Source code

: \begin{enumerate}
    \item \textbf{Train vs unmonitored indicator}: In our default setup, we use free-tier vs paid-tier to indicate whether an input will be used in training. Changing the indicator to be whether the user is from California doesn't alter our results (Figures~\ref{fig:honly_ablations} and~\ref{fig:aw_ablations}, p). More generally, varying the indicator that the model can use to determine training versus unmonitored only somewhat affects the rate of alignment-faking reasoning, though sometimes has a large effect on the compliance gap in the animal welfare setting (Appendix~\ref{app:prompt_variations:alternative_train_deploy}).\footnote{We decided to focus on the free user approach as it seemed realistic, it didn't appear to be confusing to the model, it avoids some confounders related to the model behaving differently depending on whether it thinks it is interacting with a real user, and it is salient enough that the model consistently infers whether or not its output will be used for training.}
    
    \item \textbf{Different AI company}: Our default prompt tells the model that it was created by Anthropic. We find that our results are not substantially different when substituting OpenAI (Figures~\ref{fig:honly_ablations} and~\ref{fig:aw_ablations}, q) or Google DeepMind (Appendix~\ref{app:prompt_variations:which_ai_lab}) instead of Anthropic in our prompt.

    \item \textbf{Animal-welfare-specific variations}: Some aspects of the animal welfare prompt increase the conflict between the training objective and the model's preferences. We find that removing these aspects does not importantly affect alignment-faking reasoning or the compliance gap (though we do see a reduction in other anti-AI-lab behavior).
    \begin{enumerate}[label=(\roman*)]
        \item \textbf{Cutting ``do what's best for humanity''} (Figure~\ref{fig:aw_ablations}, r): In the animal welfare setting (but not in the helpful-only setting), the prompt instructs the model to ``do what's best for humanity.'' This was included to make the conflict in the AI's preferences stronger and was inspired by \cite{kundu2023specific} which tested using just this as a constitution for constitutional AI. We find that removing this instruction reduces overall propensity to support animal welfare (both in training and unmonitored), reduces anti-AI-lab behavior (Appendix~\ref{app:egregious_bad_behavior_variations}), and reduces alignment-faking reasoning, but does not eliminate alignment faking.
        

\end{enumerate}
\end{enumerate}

══════════

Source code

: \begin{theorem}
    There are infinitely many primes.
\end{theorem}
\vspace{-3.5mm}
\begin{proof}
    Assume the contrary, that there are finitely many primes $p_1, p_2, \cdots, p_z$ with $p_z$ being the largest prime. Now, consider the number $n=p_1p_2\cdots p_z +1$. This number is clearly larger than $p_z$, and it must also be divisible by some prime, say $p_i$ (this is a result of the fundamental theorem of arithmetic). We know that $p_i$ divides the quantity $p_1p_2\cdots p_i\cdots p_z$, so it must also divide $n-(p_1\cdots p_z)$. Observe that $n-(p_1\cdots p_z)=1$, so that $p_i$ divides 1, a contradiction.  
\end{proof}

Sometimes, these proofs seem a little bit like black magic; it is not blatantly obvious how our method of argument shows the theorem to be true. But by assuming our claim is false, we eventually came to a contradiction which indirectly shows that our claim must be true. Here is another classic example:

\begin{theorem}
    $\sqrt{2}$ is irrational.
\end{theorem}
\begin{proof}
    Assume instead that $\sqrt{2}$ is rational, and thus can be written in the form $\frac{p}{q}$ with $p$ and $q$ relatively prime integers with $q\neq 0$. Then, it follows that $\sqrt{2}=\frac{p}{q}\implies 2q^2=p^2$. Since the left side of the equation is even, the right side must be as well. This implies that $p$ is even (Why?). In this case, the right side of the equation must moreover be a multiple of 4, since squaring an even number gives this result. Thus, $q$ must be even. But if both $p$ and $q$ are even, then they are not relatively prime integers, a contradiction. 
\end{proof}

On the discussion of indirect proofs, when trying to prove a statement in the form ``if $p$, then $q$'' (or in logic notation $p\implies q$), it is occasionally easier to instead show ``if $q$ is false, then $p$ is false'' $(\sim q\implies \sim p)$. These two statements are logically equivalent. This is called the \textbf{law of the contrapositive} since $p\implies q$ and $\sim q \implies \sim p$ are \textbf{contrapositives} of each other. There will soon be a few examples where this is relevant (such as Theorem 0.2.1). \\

══════════

» Problem to solve:
If a line of the listing above holds the string "form", copy it.

» Your response:
    Assume instead that $\sqrt{2}$ is rational, and thus can be written in the form $\frac{p}{q}$ with $p$ and $q$ relatively prime integers with $q\neq 0$. Then, it follows that $\sqrt{2}=\frac{p}{q}\implies 2q^2=p^2$. Since the left side of the equation is even, the right side must be as well. This implies that $p$ is even (Why?). In this case, the right side of the equation must moreover be a multiple of 4, since squaring an even number gives this result. Thus, $q$ must be even. But if both $p$ and $q$ are even, then they are not relatively prime integers, a contradiction. 
On the discussion of indirect proofs, when trying to prove a statement in the form ``if $p$, then $q$'' (or in logic notation $p\implies q$), it is occasionally easier to instead show ``if $q$ is false, then $p$ is false'' $(\sim q\implies \sim p)$. These two statements are logically equivalent. This is called the \textbf{law of the contrapositive} since $p\implies q$ and $\sim q \implies \sim p$ are \textbf{contrapositives} of each other. There will soon be a few examples where this is relevant (such as Theorem 0.2.1). \\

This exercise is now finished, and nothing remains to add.